Луи радовался новой подруге, радовался, что хотя бы так он может выйти за пределы своей клетки и оказаться на свободе, посмотреть на этот прекрасный мир с высоты птичьего полёта.
Однажды ласточка подлетела к Луи и стала играть с ним, но Луи почему-то мало обращал на неё внимания и стоял с поникшей головой. Луи тосковал по родине, по далёким джунглям Лаоса, и очень хотел хотя бы раз ещё взглянуть на цветок плюмерии, что растёт в тех краях. Узнав это, ласточка улетела, а на следующий день принесла тонкий белоснежный лепесток с каплей жёлтого цвета на кончике.
— Как ты нашла его?! — Луи не мог скрыть восторга. — Неужелинастоящая плюмерия?
— Здесь рядом есть цветочный магазин, — сказала ласточка. — Я долго выбирала, и этот был больше всего похож на цветок, который ты описывал.

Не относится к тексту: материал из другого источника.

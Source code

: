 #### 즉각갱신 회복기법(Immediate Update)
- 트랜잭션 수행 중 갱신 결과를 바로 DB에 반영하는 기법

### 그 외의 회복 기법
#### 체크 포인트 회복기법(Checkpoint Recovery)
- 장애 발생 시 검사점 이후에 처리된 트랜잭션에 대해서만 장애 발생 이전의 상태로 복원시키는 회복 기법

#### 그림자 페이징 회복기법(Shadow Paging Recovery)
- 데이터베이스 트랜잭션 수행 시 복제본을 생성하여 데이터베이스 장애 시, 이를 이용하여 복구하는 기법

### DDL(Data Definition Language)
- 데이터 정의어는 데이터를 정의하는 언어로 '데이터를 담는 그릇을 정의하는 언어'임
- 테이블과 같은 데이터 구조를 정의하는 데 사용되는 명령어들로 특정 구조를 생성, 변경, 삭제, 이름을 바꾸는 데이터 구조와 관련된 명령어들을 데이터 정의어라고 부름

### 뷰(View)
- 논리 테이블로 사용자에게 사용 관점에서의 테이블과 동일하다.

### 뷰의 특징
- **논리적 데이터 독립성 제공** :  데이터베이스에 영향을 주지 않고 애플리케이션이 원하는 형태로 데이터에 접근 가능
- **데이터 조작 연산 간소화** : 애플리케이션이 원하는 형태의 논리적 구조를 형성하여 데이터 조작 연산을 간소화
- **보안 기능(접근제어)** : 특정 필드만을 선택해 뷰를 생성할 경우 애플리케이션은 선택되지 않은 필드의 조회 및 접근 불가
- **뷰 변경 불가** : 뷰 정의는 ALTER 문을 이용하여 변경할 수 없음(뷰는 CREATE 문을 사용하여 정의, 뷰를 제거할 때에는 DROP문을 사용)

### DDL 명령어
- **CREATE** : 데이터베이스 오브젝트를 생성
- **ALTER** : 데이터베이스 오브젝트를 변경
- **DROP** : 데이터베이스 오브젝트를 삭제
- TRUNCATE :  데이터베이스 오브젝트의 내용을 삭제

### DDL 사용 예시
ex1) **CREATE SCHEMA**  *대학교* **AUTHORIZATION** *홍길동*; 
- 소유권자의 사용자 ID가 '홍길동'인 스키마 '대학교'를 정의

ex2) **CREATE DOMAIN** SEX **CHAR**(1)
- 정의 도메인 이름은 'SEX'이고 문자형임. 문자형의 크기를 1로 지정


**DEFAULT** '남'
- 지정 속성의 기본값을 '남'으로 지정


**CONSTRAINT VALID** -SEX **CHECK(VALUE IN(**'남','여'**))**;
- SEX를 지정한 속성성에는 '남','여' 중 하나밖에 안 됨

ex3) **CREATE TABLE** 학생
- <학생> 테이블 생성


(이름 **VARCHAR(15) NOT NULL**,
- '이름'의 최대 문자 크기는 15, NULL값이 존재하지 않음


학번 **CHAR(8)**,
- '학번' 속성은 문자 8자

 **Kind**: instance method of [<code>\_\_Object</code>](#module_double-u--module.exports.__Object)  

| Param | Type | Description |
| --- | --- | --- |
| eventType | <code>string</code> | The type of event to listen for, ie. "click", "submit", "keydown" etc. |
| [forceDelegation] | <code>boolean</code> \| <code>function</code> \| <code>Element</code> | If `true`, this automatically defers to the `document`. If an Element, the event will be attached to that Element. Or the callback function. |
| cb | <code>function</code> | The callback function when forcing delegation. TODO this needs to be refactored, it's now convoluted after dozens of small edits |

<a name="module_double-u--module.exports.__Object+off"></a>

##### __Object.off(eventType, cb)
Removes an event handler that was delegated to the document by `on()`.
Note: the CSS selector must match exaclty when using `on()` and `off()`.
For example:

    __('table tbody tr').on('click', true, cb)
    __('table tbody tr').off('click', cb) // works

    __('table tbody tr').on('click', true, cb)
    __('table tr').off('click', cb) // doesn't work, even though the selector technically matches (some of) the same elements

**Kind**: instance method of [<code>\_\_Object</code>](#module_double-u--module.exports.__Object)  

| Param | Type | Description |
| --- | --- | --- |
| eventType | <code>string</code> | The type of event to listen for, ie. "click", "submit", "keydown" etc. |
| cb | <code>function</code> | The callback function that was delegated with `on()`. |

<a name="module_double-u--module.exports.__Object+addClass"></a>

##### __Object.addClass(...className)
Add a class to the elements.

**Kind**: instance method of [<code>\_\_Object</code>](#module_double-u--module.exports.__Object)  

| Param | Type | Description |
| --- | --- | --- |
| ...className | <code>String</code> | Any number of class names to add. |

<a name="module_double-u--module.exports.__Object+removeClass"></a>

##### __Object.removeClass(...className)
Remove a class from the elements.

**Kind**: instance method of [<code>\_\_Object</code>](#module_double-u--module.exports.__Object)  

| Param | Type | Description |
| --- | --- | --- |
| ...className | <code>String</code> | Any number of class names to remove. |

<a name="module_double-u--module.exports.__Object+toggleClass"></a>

Луи поднял лепесток бережно, словно тот был хрустальным, поднёс к глазам и долго-долго не отрывал от него взгляд. Он хорошо спрятал лепесток в вольере, и когда тоска становилась совсем невыносимой, подарок милой ласточки утешал его.
Так продолжалась дружба между Луи и ласточкой. Скоро листья на высоких тополях и берёзах пожелтели — сначала от тяжёлого августовского зноя, а потом от лёгких касаний подбирающейся осени. Как-то вечером ласточка подлетела к Луи и сказала, что улетает с семьёй на юг. Она обещала, что вернётся весной.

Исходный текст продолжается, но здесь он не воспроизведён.